- Data in this exercise:
■ ■ ■ ■ ■
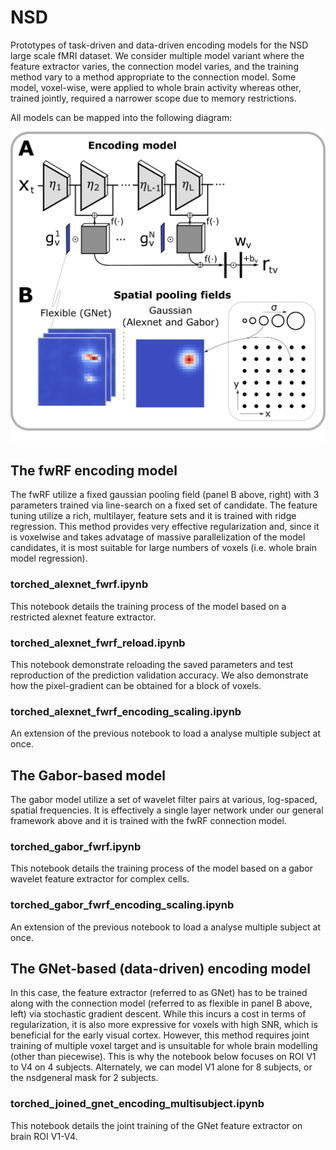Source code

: # NSD
Prototypes of task-driven and data-driven encoding models for the NSD large scale fMRI dataset. We consider multiple model variant where the feature extractor varies, the connection model varies, and the training method vary to a method appropriate to the connection model. Some model, voxel-wise, were applied to whole brain activity whereas other, trained jointly, required a narrower scope due to memory restrictions.

All models can be mapped into the following diagram:

<p align="center">
  <img src="model_diagram_paper.png" width="600">
</p>
  
## The fwRF encoding model
The fwRF utilize a fixed gaussian pooling field (panel B above, right) with 3 parameters trained via line-search on a fixed set of candidate. The feature tuning utilize a rich, multilayer, feature sets and it is trained with ridge regression. This method provides very effective regularization and, since it is voxelwise and takes advatage of massive parallelization of the model candidates, it is most suitable for large numbers of voxels (i.e. whole brain model regression).

### torched_alexnet_fwrf.ipynb
This notebook details the training process of the model based on a restricted alexnet feature extractor.

### torched_alexnet_fwrf_reload.ipynb
This notebook demonstrate reloading the saved parameters and test reproduction of the prediction validation accuracy. We also demonstrate how the pixel-gradient can be obtained for a block of voxels.

### torched_alexnet_fwrf_encoding_scaling.ipynb
An extension of the previous notebook to load a analyse multiple subject at once.

## The Gabor-based model
The gabor model utilize a set of wavelet filter pairs at various, log-spaced, spatial frequencies. It is effectively a single layer network under our general framework above and it is trained with the fwRF connection model.

### torched_gabor_fwrf.ipynb
This notebook details the training process of the model based on a gabor wavelet feature extractor for complex cells.

### torched_gabor_fwrf_encoding_scaling.ipynb
An extension of the previous notebook to load a analyse multiple subject at once.

## The GNet-based (data-driven) encoding model
In this case, the feature extractor (referred to as GNet) has to be trained along with the connection model (referred to as flexible in panel B above, left) via stochastic gradient descent. While this incurs a cost in terms of regularization, it is also more expressive for voxels with high SNR, which is beneficial for the early visual cortex. However, this method requires joint training of multiple voxel target and is unsuitable for whole brain modelling (other than piecewise). This is why the notebook below focuses on ROI V1 to V4 on 4 subjects. Alternately, we can model V1 alone for 8 subjects, or the nsdgeneral mask for 2 subjects.


### torched_joined_gnet_encoding_multisubject.ipynb
This notebook details the joint training of the GNet feature extractor on brain ROI V1-V4.
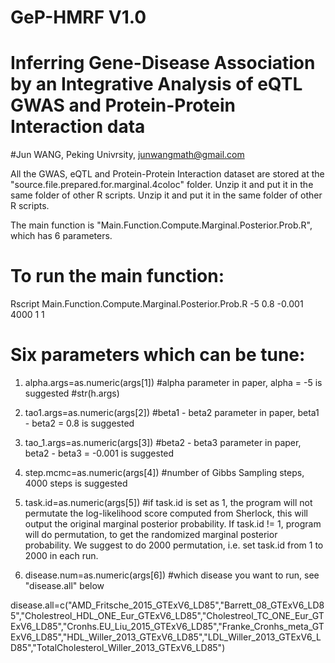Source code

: # GeP-HMRF V1.0

# Inferring Gene-Disease Association by an Integrative Analysis of eQTL GWAS and Protein-Protein Interaction data
#Jun WANG, Peking Univrsity, junwangmath@gmail.com

All the GWAS, eQTL and Protein-Protein Interaction dataset are stored at the "source.file.prepared.for.marginal.4coloc" folder. Unzip it and put it in the same folder of other R scripts. Unzip it and put it in the same folder of other R scripts.

The main function is "Main.Function.Compute.Marginal.Posterior.Prob.R", which has 6 parameters.

# To run the main function:
   Rscript Main.Function.Compute.Marginal.Posterior.Prob.R -5 0.8 -0.001 4000 1 1
   
# Six parameters which can be tune: 

1) alpha.args=as.numeric(args[1]) 
#alpha parameter in paper, alpha = -5 is suggested #str(h.args) 

2) tao1.args=as.numeric(args[2]) 
#beta1 - beta2 parameter in paper, beta1 - beta2 = 0.8 is suggested 

3) tao_1.args=as.numeric(args[3])
#beta2 - beta3 parameter in paper, beta2 - beta3 = -0.001 is suggested 

4) step.mcmc=as.numeric(args[4])
#number of Gibbs Sampling steps, 4000 steps is suggested 

5) task.id=as.numeric(args[5]) 
#if task.id is set as 1, the program will not permutate the log-likelihood score computed from Sherlock, this will output the original marginal posterior probability. If task.id != 1, program will do permutation, to get the randomized marginal posterior probability. We suggest to do 2000 permutation, i.e. set task.id from 1 to 2000 in each run.

6) disease.num=as.numeric(args[6]) 
#which disease you want to run, see "disease.all" below

disease.all=c("AMD_Fritsche_2015_GTExV6_LD85","Barrett_08_GTExV6_LD85","Cholestreol_HDL_ONE_Eur_GTExV6_LD85","Cholestreol_TC_ONE_Eur_GTExV6_LD85","Cronhs.EU_Liu_2015_GTExV6_LD85","Franke_Cronhs_meta_GTExV6_LD85","HDL_Willer_2013_GTExV6_LD85","LDL_Willer_2013_GTExV6_LD85","TotalCholesterol_Willer_2013_GTExV6_LD85") 

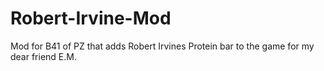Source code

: # Robert-Irvine-Mod
Mod for B41 of PZ 
that adds Robert Irvines Protein bar to the game
for my dear friend E.M.

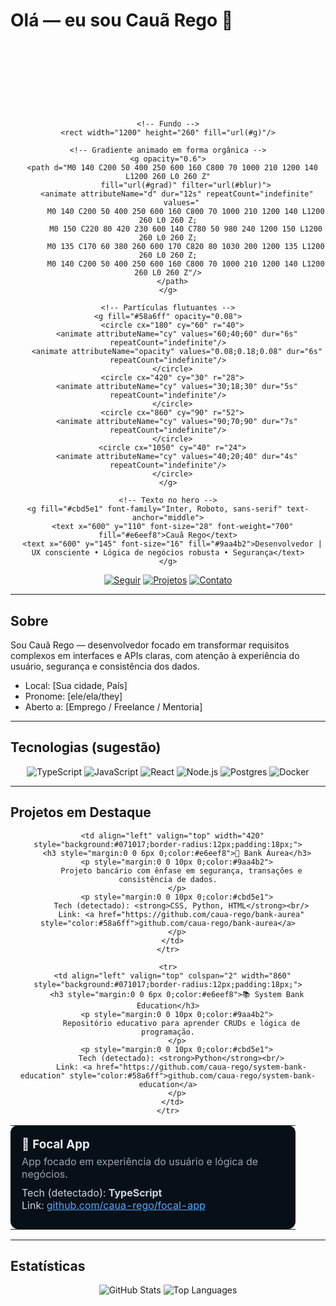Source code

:# Olá — eu sou Cauã Rego 👋

<!-- Hero SVG animado embutido: não precisa de assets externos -->
<div align="center">
  <svg width="100%" height="260" viewBox="0 0 1200 260" preserveAspectRatio="xMidYMid slice" xmlns="http://www.w3.org/2000/svg" role="img" aria-label="Hero animado">
    <defs>
      <linearGradient id="g" x1="0" x2="1" y1="0" y2="1">
        <stop offset="0%" stop-color="#0f1724"/>
        <stop offset="50%" stop-color="#08101a"/>
        <stop offset="100%" stop-color="#071018"/>
      </linearGradient>
      <linearGradient id="grad" x1="0" x2="1">
        <stop offset="0%" stop-color="#7c3aed">
          <animate attributeName="offset" values="0;1;0" dur="8s" repeatCount="indefinite"/>
        </stop>
        <stop offset="100%" stop-color="#06b6d4">
          <animate attributeName="offset" values="1;0;1" dur="8s" repeatCount="indefinite"/>
        </stop>
      </linearGradient>
      <filter id="blur">
        <feGaussianBlur stdDeviation="30" />
      </filter>
    </defs>

    <!-- Fundo -->
    <rect width="1200" height="260" fill="url(#g)"/>

    <!-- Gradiente animado em forma orgânica -->
    <g opacity="0.6">
      <path d="M0 140 C200 50 400 250 600 160 C800 70 1000 210 1200 140 L1200 260 L0 260 Z"
            fill="url(#grad)" filter="url(#blur)">
        <animate attributeName="d" dur="12s" repeatCount="indefinite"
          values="
            M0 140 C200 50 400 250 600 160 C800 70 1000 210 1200 140 L1200 260 L0 260 Z;
            M0 150 C220 80 420 230 600 140 C780 50 980 240 1200 150 L1200 260 L0 260 Z;
            M0 135 C170 60 380 260 600 170 C820 80 1030 200 1200 135 L1200 260 L0 260 Z;
            M0 140 C200 50 400 250 600 160 C800 70 1000 210 1200 140 L1200 260 L0 260 Z"/>
      </path>
    </g>

    <!-- Partículas flutuantes -->
    <g fill="#58a6ff" opacity="0.08">
      <circle cx="180" cy="60" r="40">
        <animate attributeName="cy" values="60;40;60" dur="6s" repeatCount="indefinite"/>
        <animate attributeName="opacity" values="0.08;0.18;0.08" dur="6s" repeatCount="indefinite"/>
      </circle>
      <circle cx="420" cy="30" r="28">
        <animate attributeName="cy" values="30;18;30" dur="5s" repeatCount="indefinite"/>
      </circle>
      <circle cx="860" cy="90" r="52">
        <animate attributeName="cy" values="90;70;90" dur="7s" repeatCount="indefinite"/>
      </circle>
      <circle cx="1050" cy="40" r="24">
        <animate attributeName="cy" values="40;20;40" dur="4s" repeatCount="indefinite"/>
      </circle>
    </g>

    <!-- Texto no hero -->
    <g fill="#cbd5e1" font-family="Inter, Roboto, sans-serif" text-anchor="middle">
      <text x="600" y="110" font-size="28" font-weight="700" fill="#e6eef8">Cauã Rego</text>
      <text x="600" y="145" font-size="16" fill="#9aa4b2">Desenvolvedor | UX consciente • Lógica de negócios robusta • Segurança</text>
    </g>
  </svg>
</div>

<p align="center">
  <a href="https://github.com/caua-rego"><img alt="Seguir" src="https://img.shields.io/github/followers/caua-rego?label=Seguir&style=for-the-badge&color=111827&logo=github"></a>
  <a href="https://github.com/caua-rego?tab=repositories"><img alt="Projetos" src="https://img.shields.io/badge/Projetos-🔭&style=for-the-badge&color=111827"></a>
  <a href="mailto:seu.email@exemplo.com"><img alt="Contato" src="https://img.shields.io/badge/Contato-✉️&style=for-the-badge&color=111827"></a>
</p>

---

## Sobre
Sou Cauã Rego — desenvolvedor focado em transformar requisitos complexos em interfaces e APIs claras, com atenção à experiência do usuário, segurança e consistência dos dados.

- Local: [Sua cidade, País]  
- Pronome: [ele/ela/they]  
- Aberto a: [Emprego / Freelance / Mentoria]

---

## Tecnologias (sugestão)
<p align="center">
  <img alt="TypeScript" src="https://img.shields.io/badge/-TypeScript-111827?style=flat-square&logo=typescript&logoColor=3178c6"/>
  <img alt="JavaScript" src="https://img.shields.io/badge/-JavaScript-111827?style=flat-square&logo=javascript&logoColor=f7df1e"/>
  <img alt="React" src="https://img.shields.io/badge/-React-111827?style=flat-square&logo=react&logoColor=61dafb"/>
  <img alt="Node.js" src="https://img.shields.io/badge/-Node.js-111827?style=flat-square&logo=node.js&logoColor=339933"/>
  <img alt="Postgres" src="https://img.shields.io/badge/-Postgres-111827?style=flat-square&logo=postgresql&logoColor=336791"/>
  <img alt="Docker" src="https://img.shields.io/badge/-Docker-111827?style=flat-square&logo=docker&logoColor=2496ed"/>
</p>

---

## Projetos em Destaque

<div align="center">
  <table role="presentation" cellspacing="12" cellpadding="8">
    <tr>
      <td align="left" valign="top" width="420" style="background:#071017;border-radius:12px;padding:18px;">
        <h3 style="margin:0 0 6px 0;color:#e6eef8">🔎 Focal App</h3>
        <p style="margin:0 0 10px 0;color:#9aa4b2">
          App focado em experiência do usuário e lógica de negócios.
        </p>
        <p style="margin:0 0 10px 0;color:#cbd5e1">
          Tech (detectado): <strong>TypeScript</strong><br/>
          Link: <a href="https://github.com/caua-rego/focal-app" style="color:#58a6ff">github.com/caua-rego/focal-app</a>
        </p>
      </td>

      <td align="left" valign="top" width="420" style="background:#071017;border-radius:12px;padding:18px;">
        <h3 style="margin:0 0 6px 0;color:#e6eef8">🏦 Bank Áurea</h3>
        <p style="margin:0 0 10px 0;color:#9aa4b2">
          Projeto bancário com ênfase em segurança, transações e consistência de dados.
        </p>
        <p style="margin:0 0 10px 0;color:#cbd5e1">
          Tech (detectado): <strong>CSS, Python, HTML</strong><br/>
          Link: <a href="https://github.com/caua-rego/bank-aurea" style="color:#58a6ff">github.com/caua-rego/bank-aurea</a>
        </p>
      </td>
    </tr>

    <tr>
      <td align="left" valign="top" colspan="2" width="860" style="background:#071017;border-radius:12px;padding:18px;">
        <h3 style="margin:0 0 6px 0;color:#e6eef8">📚 System Bank Education</h3>
        <p style="margin:0 0 10px 0;color:#9aa4b2">
          Repositório educativo para aprender CRUDs e lógica de programação.
        </p>
        <p style="margin:0 0 10px 0;color:#cbd5e1">
          Tech (detectado): <strong>Python</strong><br/>
          Link: <a href="https://github.com/caua-rego/system-bank-education" style="color:#58a6ff">github.com/caua-rego/system-bank-education</a>
        </p>
      </td>
    </tr>
  </table>
</div>

---

## Estatísticas
<p align="center">
  <img src="https://github-readme-stats.vercel.app/api?username=caua-rego&show_icons=true&theme=dark&hide_border=true" alt="GitHub Stats" />
  <img src="https://github-readme-stats.vercel.app/api/top-langs/?username=caua-rego&layout=compact&theme=dark&hide_border=true" alt="Top Languages" />
</p>
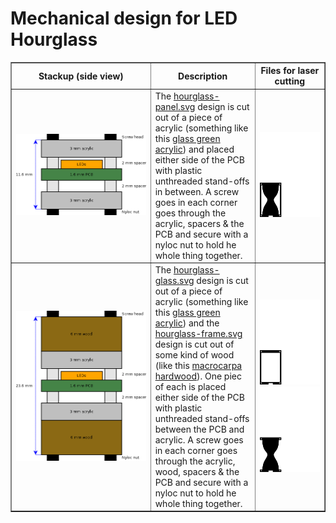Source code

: Mechanical design for LED Hourglass
===================================

<table cellspacing="0" cellpadding="0" border="1">
  <colgroup>
    <col span="1" style="width: 40%;">
    <col span="1" style="width: 30%;">
    <col span="1" style="width: 20%;">
  </colgroup>
  <tr>
    <th>Stackup (side view)</th>
    <th>Description</th>
    <th>Files for laser cutting</th>
  </tr>
  <tr>
    <td><img src="./Stackup.png"></td>
    <td>The <a href="./hourglass-panel.svg">hourglass-panel.svg</a> design is cut out of a piece of acrylic (something like this <a href="https://www.ponoko.com/materials/glass-green-acrylic">glass green acrylic</a>) and placed either side of the PCB with plastic unthreaded stand-offs in between. A screw goes in each corner goes through the acrylic, spacers & the PCB and secure with a nyloc nut to hold he whole thing together.</td>
    <td><img src="./hourglass-panel.svg" alt="hourglass-panel.svg"></td>
  </tr>
  <tr>
    <td><img src="./Stackup-Alternate.png"></td>
    <td>The <a href="./hourglass-glass.svg">hourglass-glass.svg</a> design is cut out of a piece of acrylic (something like this <a href="https://www.ponoko.com/materials/glass-green-acrylic">glass green acrylic</a>) and the <a href="./hourglass-frame.svg">hourglass-frame.svg</a> design is cut out of some kind of wood (like this <a href="https://www.ponoko.com/materials/macrocarpa-hardwood">macrocarpa hardwood</a>). One piec of each is  placed either side of the PCB with plastic unthreaded stand-offs between the PCB and acrylic. A screw goes in each corner goes through the acrylic, wood, spacers & the PCB and secure with a nyloc nut to hold he whole thing together.</td>
    <td><img src="./hourglass-frame.svg"><img src="./hourglass-glass.svg"></td>
  </tr>
</table>
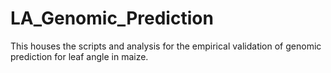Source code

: # LA_Genomic_Prediction
This houses the scripts and analysis for the empirical validation of genomic prediction for leaf angle in maize.

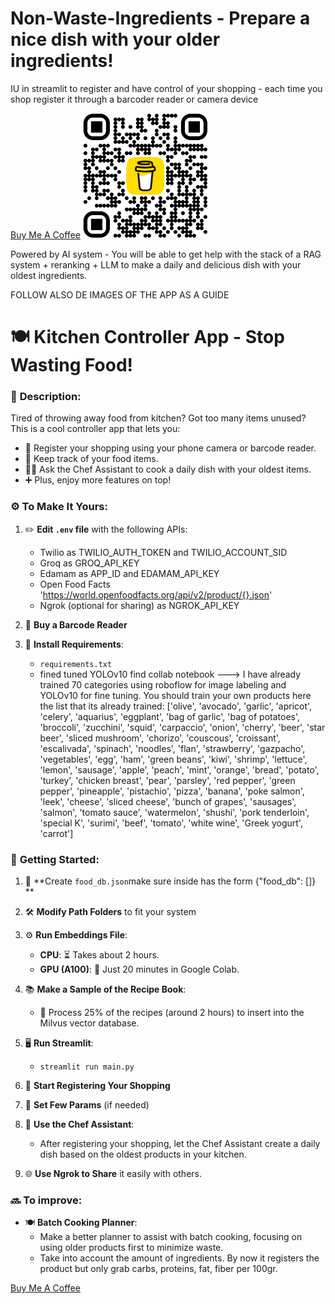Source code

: # Non-Waste-Ingredients - Prepare a nice dish with your older ingredients!
IU in streamlit to register and have control of your shopping - each time you shop register it through a barcoder reader or camera device

[Buy Me A Coffee](https://www.buymeacoffee.com/erikmartinz) <img src="./QR.png" alt="Buy Me A Coffee QR Code" width="200" height="200">


Powered by AI system - You will be able to get help with the stack of a RAG system + reranking + LLM to make a daily and delicious dish with your oldest ingredients.

FOLLOW ALSO DE IMAGES OF THE APP AS A GUIDE

# 🍽️ **Kitchen Controller App** - **Stop Wasting Food!**

### 📜 **Description:**
Tired of throwing away food from kitchen? Got too many items unused? This is a cool controller app that lets you:
- 📸 Register your shopping using your phone camera or barcode reader.
- 🔄 Keep track of your food items.
- 👨‍🍳 Ask the Chef Assistant to cook a daily dish with your oldest items.
- ➕ Plus, enjoy more features on top!

### ⚙️ **To Make It Yours:**

1. ✏️ **Edit `.env` file** with the following APIs:
   - Twilio as TWILIO_AUTH_TOKEN and TWILIO_ACCOUNT_SID
   - Groq as GROQ_API_KEY
   - Edamam as APP_ID and EDAMAM_API_KEY
   - Open Food Facts 'https://world.openfoodfacts.org/api/v2/product/{}.json'
   - Ngrok (optional for sharing) as NGROK_API_KEY

2. 🛒 **Buy a Barcode Reader**

3. 💾 **Install Requirements**:
   - `requirements.txt`
   - fined tuned YOLOv10 find collab notebook ---> I have already trained 70 categories using roboflow for image labeling and YOLOv10 for fine tuning. You should train your own products here the list that its already trained: 
     ['olive', 'avocado', 'garlic', 'apricot', 'celery', 'aquarius', 'eggplant', 'bag of garlic', 'bag of potatoes', 'broccoli', 'zucchini', 'squid', 'carpaccio', 'onion', 'cherry', 'beer', 'star beer', 'sliced ​​mushroom', 'chorizo', 'couscous', 'croissant', 'escalivada', 'spinach', 'noodles', 'flan', 'strawberry', 'gazpacho', 'vegetables', 'egg', 'ham', 'green beans', 'kiwi', 'shrimp', 'lettuce', 'lemon', 'sausage', 'apple', 'peach', 'mint', 'orange', 'bread', 'potato', 'turkey', 'chicken breast', 'pear', 'parsley', 'red pepper', 'green pepper', 'pineapple', 'pistachio', 'pizza', 'banana', 'poke salmon', 'leek', 'cheese', 'sliced cheese', 'bunch of grapes', 'sausages', 'salmon', 'tomato sauce', 'watermelon', 'shushi', 'pork tenderloin', 'special K', 'surimi', 'beef', 'tomato', 'white wine', 'Greek yogurt', 'carrot']

### 🚀 **Getting Started:**

1. 📂 **Create `food_db.json`make sure inside has the form {"food_db": []} **
2. 🛠️ **Modify Path Folders** to fit your system
3. ⚙️ **Run Embeddings File**:
   - **CPU**: ⏳ Takes about 2 hours.
   - **GPU (A100)**: 🚀 Just 20 minutes in Google Colab.

4. 📚 **Make a Sample of the Recipe Book**:
   - 🍳 Process 25% of the recipes (around 2 hours) to insert into the Milvus vector database.

5. 🖥️ **Run Streamlit**:
   - `streamlit run main.py`

6. 📝 **Start Registering Your Shopping**

7. 🔧 **Set Few Params** (if needed)

8. 🍲 **Use the Chef Assistant**:
   - After registering your shopping, let the Chef Assistant create a daily dish based on the oldest products in your kitchen.

9. 🌐 **Use Ngrok to Share** it easily with others.

### 🔜 **To improve:**
- 🍽️ **Batch Cooking Planner**:
   - Make a better planner to assist with batch cooking, focusing on using older products first to minimize waste.
   - Take into account the amount of ingredients. By now it registers the product but only grab carbs, proteins, fat, fiber per 100gr.


[Buy Me A Coffee](https://www.buymeacoffee.com/erikmartinz)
■ ■ ■ ■ ■
- What is being asked: Every line from the line containing "- fined tuned" through the line containing "- 🍽️ **Batch" in the records above must be retyped exactly. Leave out the rest.

- Written solution:
   - fined tuned YOLOv10 find collab notebook ---> I have already trained 70 categories using roboflow for image labeling and YOLOv10 for fine tuning. You should train your own products here the list that its already trained: 
     ['olive', 'avocado', 'garlic', 'apricot', 'celery', 'aquarius', 'eggplant', 'bag of garlic', 'bag of potatoes', 'broccoli', 'zucchini', 'squid', 'carpaccio', 'onion', 'cherry', 'beer', 'star beer', 'sliced ​​mushroom', 'chorizo', 'couscous', 'croissant', 'escalivada', 'spinach', 'noodles', 'flan', 'strawberry', 'gazpacho', 'vegetables', 'egg', 'ham', 'green beans', 'kiwi', 'shrimp', 'lettuce', 'lemon', 'sausage', 'apple', 'peach', 'mint', 'orange', 'bread', 'potato', 'turkey', 'chicken breast', 'pear', 'parsley', 'red pepper', 'green pepper', 'pineapple', 'pistachio', 'pizza', 'banana', 'poke salmon', 'leek', 'cheese', 'sliced cheese', 'bunch of grapes', 'sausages', 'salmon', 'tomato sauce', 'watermelon', 'shushi', 'pork tenderloin', 'special K', 'surimi', 'beef', 'tomato', 'white wine', 'Greek yogurt', 'carrot']

### 🚀 **Getting Started:**

1. 📂 **Create `food_db.json`make sure inside has the form {"food_db": []} **
2. 🛠️ **Modify Path Folders** to fit your system
3. ⚙️ **Run Embeddings File**:
   - **CPU**: ⏳ Takes about 2 hours.
   - **GPU (A100)**: 🚀 Just 20 minutes in Google Colab.

4. 📚 **Make a Sample of the Recipe Book**:
   - 🍳 Process 25% of the recipes (around 2 hours) to insert into the Milvus vector database.

5. 🖥️ **Run Streamlit**:
   - `streamlit run main.py`

6. 📝 **Start Registering Your Shopping**

7. 🔧 **Set Few Params** (if needed)

8. 🍲 **Use the Chef Assistant**:
   - After registering your shopping, let the Chef Assistant create a daily dish based on the oldest products in your kitchen.

9. 🌐 **Use Ngrok to Share** it easily with others.

### 🔜 **To improve:**
- 🍽️ **Batch Cooking Planner**:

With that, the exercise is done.